The DANG peptide is a retro-enantio isomer of angiopep-2 (ANG), and it can also specifically bind to LRP-1 and then deliver the nanoprobes by receptor-mediated transcytosis. Compared with ANG, DANG has a weaker receptor affinity. However, thanks to its unnatural structure, it is resistant to protease degradation, hence acquiring a longer metabolism time in vivo to prolong the functional time of the nanoprobes, as proven by the former PET/CT assay. The results above are consistent with those in a previous report.37 The successful construction of the in vitro BBB model in our research allowed us to test the penetrability mediated by DANG, and the positive result shown in the aforementioned Transwell assay suggested excellent BBB penetrability of DANG/Cy7-SPIONs. In the cellular uptake assay, the performance of DANG/Cy7-SPIONs was similar to that of ANG/Cy7-SPIONs, while both performed significantly better than Cy7-SPIONs, indicating the ideal mediatory function of DANG for cellular internalization. All of these factors ensure the good performance of DANG-modified probes in the in vivo tests.

Application for MRI is a core requirement for our probe. To optimize the performance of our probe, we used two MRI sequences in the test, T2WI and SWI. T2WI is a basic magnetic resonance sequence and is widely used clinically.38 SWI uses the inhomogeneity of the magnetic field in the tissue to form an image, and is thus extremely sensitive to variations in the magnetic field.39 SPIONs probes exploit the characteristics of T2WI and SWI, and their aggregation in the tissue can strongly enhance the contrast of the image. In our research, DANG/Cy7-SPIONs probes were accurately targeted to gliomas and effectively enhanced their contrast to display a relatively dark signal on the image. This contrast enhancement effect was significantly better than that of either ANG/Cy7-SPIONs or Cy7-SPIONs probes, and it extended to the tumour edges, an ability that could not be achieved by the latter two probes. Consequently, DANG/Cy7-SPIONs probes can be used for precise imaging and provide guidance for precise surgical resection of glioma.
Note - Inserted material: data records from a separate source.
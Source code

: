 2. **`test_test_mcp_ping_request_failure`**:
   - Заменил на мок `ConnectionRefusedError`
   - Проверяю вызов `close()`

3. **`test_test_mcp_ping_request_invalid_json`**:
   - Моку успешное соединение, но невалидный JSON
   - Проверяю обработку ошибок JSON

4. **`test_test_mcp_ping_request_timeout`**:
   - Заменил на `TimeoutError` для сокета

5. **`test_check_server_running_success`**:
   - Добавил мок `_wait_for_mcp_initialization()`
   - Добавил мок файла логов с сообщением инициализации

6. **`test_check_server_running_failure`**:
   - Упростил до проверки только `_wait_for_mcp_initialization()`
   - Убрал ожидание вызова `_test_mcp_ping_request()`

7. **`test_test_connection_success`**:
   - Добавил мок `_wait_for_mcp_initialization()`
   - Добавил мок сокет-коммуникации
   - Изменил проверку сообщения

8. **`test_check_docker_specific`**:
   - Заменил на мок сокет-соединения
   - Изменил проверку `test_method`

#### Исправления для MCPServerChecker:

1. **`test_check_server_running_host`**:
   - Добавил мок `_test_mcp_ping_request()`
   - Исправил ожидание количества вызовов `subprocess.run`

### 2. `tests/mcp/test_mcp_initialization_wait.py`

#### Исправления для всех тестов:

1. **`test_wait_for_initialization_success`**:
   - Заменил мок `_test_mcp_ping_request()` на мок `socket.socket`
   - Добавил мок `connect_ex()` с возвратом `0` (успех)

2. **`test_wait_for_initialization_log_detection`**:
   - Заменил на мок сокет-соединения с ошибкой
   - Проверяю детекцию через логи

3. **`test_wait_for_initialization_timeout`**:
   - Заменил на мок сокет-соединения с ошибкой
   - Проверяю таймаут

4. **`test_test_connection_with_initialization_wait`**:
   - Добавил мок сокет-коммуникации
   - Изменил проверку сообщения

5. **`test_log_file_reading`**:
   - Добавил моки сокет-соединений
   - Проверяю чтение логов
Considering the advantages of NIR fluorescence imaging dyes in intraoperative navigation and fluorescence imaging, we introduce Cy7 dye to the probe, which help DANG/Cy7-SPIONs probes acquire the capability of real-time fluorescence imaging and evolve into a dual-modal probe. In the corresponding experiments described in the previous sections, the inherent functions and superiority of the DANG/Cy7-SPIONs were shown. In vivo and ex vivo NIR fluorescence imaging successfully showed the location of the tumour, indicating that the DANG/Cy7-SPIONs probe can be used for intraoperative navigation. Furthermore, ex vivo NIR imaging of the isolated brain further reflected the function of intraoperative navigation. Consistent with the results of the MRI assay, the DANG/Cy7-SPIONs probe performed better and accumulated to higher levels in glioma margins than either the ANG/Cy7-SPIONs or Cy7-SPIONs probe, especially the latter, which showed almost no aggregation inside gliomas and exhibited an extremely fast metabolism. Specifically, DANG/Cy7-SPIONs could show the edge of the tumour when the tumour tissue is exposed, which helps to effectively remove the tumour tissue during the operation. Such a practice provides an important reference for the clinical translation of such probes in the future.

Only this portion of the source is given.